Jamie Dimon, J.P. Morgan Chase’s chief executive, called the losses “self-inflicted” in revealing them late Thursday. Read more about the bank’s loss.
“The J.P. Morgan thing has leveled off. Like anything else, it will blow over. It’s the strongest bank by far, and $2 billion is a big deal, but we’ll weather this very easily,” said Chip Cobb, portfolio manager at BMT Asset Management.
The revelation by one of the country’s largest banks “raises a new round of questions about bank proprietary trading,” Fred Dickson, chief investment strategist at Davidson Cos., wrote in emailed comments
It also puts “a handful of banks in the penalty box until the next round of quarterly results hit the tape in two months,” Dickson added.
The S&P 500 Index (US:SPX) shed 4.60 points, or 0.3%, at 1,353.39, with financials getting hit the hardest among its 10 sectors and the index tallying a weekly slide of 1.2%.
Helping lift technology shares, Nvidia Corp. (US:NVDA) reported quarterly revenue and an outlook that beat estimates.

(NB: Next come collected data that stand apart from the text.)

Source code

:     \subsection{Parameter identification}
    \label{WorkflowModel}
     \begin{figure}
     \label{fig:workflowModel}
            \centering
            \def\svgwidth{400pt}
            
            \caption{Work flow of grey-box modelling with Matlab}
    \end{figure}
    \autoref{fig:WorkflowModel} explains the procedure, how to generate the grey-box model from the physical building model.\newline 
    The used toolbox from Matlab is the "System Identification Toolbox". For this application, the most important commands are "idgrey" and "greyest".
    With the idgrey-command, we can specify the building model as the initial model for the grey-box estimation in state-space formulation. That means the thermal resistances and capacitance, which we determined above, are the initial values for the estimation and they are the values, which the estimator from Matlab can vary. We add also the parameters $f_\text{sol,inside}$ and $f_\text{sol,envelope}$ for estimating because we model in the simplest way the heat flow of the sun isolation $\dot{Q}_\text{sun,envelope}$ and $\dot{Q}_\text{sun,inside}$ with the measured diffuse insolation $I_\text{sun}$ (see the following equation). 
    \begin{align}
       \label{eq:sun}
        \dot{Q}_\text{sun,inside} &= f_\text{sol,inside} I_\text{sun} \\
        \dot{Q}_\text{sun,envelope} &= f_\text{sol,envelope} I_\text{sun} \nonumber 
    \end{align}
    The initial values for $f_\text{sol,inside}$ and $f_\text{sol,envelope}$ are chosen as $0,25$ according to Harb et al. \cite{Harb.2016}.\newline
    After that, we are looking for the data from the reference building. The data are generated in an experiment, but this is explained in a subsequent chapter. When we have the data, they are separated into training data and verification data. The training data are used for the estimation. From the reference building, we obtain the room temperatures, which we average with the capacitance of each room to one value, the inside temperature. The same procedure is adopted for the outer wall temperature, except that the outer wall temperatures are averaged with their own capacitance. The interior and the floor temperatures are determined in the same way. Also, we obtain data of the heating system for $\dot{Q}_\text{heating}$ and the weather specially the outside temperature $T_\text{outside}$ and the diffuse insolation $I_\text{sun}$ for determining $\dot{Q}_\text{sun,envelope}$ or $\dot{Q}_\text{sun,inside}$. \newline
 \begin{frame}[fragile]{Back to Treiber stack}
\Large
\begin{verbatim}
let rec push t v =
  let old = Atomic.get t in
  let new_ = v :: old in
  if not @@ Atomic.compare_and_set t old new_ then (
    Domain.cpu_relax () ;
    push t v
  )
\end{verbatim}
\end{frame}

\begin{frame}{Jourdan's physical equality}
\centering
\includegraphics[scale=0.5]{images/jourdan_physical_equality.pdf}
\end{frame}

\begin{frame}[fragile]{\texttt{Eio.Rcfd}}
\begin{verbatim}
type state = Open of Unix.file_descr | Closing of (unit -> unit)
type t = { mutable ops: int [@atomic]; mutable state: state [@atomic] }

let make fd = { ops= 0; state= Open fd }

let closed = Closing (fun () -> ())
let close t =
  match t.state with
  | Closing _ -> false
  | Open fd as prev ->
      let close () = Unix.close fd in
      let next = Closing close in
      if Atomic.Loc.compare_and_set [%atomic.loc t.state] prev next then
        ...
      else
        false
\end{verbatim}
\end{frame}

Shares of the chip manufacturer rallied 6.4%.
The Nasdaq Composite Index (US:COMP) managed a fractional gain to close at 2,933.82, off 0.8% decline from last Friday’s close.
For every two shares that advanced three fell on the New York Stock Exchange, where nearly 586 million shares traded. Composite volume topped 3.8 billion.
The Thomson Reuters/University of Michigan preliminary index of consumer sentiment advanced to 77.8 from 76.4 in April. The gauge’s most recent reading is its highest since January 2008.
“This market needs confidence; any positive thing we can get out of it will make the next two quarters look better,” said BMT’s Cobb.
Wall Street offered little reaction to a report from the Labor Department that had producer prices falling 0.2% in April, with core prices excluding food and energy up 0.2%.
“The PPI was driven lower by energy costs and crude, which is ultimately a positive for the economy and industrials in particular,” said Simon Paterson, an equity-research analyst at Brown Advisory.
On Friday, both oil and gold finished at 2012 lows, with crude futures (US:CLM2) losing 95 cents, or 1%, to end at $96.13 a barrel and gold futures (US:GCM2) down $11.50, or 0.7%, to end at $1,584 an ounce, their lowest this year.